Problem: Look through the lines below for the word "function", and copy every line that has it.

Entries shown:

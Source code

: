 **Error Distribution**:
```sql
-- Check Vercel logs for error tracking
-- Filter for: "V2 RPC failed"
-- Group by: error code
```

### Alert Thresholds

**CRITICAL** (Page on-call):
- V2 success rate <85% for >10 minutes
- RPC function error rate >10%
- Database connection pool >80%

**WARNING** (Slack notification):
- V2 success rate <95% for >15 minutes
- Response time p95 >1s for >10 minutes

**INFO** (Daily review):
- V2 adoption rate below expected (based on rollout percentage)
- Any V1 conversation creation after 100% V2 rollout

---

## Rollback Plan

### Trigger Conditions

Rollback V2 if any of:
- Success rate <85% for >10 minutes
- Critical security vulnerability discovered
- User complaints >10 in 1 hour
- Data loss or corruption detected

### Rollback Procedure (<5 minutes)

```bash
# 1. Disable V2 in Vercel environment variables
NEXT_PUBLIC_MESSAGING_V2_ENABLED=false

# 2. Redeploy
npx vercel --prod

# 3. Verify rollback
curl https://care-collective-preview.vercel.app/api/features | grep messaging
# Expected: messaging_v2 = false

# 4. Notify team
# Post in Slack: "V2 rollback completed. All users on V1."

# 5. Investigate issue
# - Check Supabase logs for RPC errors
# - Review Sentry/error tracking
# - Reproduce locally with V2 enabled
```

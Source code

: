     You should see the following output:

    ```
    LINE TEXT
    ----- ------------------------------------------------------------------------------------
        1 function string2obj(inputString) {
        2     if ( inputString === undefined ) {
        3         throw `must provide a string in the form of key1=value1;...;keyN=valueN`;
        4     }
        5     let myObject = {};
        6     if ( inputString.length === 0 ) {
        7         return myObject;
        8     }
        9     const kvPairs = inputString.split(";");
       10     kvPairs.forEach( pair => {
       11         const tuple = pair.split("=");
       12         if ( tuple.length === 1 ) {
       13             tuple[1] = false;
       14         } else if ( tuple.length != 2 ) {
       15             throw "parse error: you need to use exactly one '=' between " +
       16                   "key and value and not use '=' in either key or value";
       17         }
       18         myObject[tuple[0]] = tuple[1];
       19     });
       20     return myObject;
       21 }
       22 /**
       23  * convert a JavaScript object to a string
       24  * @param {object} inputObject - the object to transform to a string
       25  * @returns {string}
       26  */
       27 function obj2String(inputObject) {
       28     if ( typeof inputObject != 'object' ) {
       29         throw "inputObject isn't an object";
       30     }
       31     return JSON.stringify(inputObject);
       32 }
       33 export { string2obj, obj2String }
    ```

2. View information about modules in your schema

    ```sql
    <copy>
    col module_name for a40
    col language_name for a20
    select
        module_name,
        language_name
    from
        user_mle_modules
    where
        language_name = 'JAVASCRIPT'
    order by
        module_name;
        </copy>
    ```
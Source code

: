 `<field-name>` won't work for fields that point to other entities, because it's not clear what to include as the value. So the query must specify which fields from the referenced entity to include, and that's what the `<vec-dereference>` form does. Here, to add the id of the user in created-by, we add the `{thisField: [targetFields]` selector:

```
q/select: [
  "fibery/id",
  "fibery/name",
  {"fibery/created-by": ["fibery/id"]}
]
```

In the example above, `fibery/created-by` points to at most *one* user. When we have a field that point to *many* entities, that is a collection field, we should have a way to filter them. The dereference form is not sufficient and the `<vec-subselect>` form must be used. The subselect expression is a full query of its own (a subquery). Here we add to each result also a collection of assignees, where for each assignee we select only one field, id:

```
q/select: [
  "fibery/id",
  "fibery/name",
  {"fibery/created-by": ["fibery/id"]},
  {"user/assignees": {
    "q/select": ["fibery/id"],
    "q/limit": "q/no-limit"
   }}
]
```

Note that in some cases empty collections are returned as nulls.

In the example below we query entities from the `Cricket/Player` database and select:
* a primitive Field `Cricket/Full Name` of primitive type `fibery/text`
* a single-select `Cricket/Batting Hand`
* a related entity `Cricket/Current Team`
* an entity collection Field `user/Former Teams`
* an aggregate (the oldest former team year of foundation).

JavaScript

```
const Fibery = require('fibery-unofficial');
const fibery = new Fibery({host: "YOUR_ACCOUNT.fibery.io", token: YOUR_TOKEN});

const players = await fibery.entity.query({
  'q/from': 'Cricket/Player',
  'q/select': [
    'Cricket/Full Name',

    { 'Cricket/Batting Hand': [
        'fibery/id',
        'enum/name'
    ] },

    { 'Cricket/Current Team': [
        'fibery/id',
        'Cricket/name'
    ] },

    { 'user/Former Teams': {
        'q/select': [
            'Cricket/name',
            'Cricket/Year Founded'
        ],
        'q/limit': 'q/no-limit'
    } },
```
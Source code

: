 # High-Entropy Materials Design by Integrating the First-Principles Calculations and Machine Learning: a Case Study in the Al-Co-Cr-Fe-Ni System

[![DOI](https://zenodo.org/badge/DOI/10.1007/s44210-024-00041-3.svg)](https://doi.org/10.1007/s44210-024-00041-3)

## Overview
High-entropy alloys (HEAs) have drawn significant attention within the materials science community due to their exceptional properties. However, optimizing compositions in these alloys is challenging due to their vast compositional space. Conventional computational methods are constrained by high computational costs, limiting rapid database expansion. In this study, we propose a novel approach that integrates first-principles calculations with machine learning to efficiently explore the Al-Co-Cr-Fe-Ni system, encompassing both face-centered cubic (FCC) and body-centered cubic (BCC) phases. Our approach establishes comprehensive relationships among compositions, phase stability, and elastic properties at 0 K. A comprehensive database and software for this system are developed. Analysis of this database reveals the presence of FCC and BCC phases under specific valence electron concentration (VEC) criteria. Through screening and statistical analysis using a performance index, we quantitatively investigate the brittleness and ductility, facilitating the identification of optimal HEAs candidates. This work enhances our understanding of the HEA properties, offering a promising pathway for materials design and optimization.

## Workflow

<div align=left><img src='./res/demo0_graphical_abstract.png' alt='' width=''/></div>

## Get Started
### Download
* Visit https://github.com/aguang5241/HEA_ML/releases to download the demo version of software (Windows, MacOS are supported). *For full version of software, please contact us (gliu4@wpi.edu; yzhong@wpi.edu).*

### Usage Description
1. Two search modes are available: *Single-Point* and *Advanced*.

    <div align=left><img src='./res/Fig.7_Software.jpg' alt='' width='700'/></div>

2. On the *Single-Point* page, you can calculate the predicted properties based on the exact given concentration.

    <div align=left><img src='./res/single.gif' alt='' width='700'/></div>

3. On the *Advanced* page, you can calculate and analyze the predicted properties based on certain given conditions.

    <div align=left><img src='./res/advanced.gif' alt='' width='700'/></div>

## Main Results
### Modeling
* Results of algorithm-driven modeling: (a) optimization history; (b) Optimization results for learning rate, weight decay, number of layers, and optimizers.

Finished task:
- RPC function error rate >10%
        1 function string2obj(inputString) {
       27 function obj2String(inputObject) {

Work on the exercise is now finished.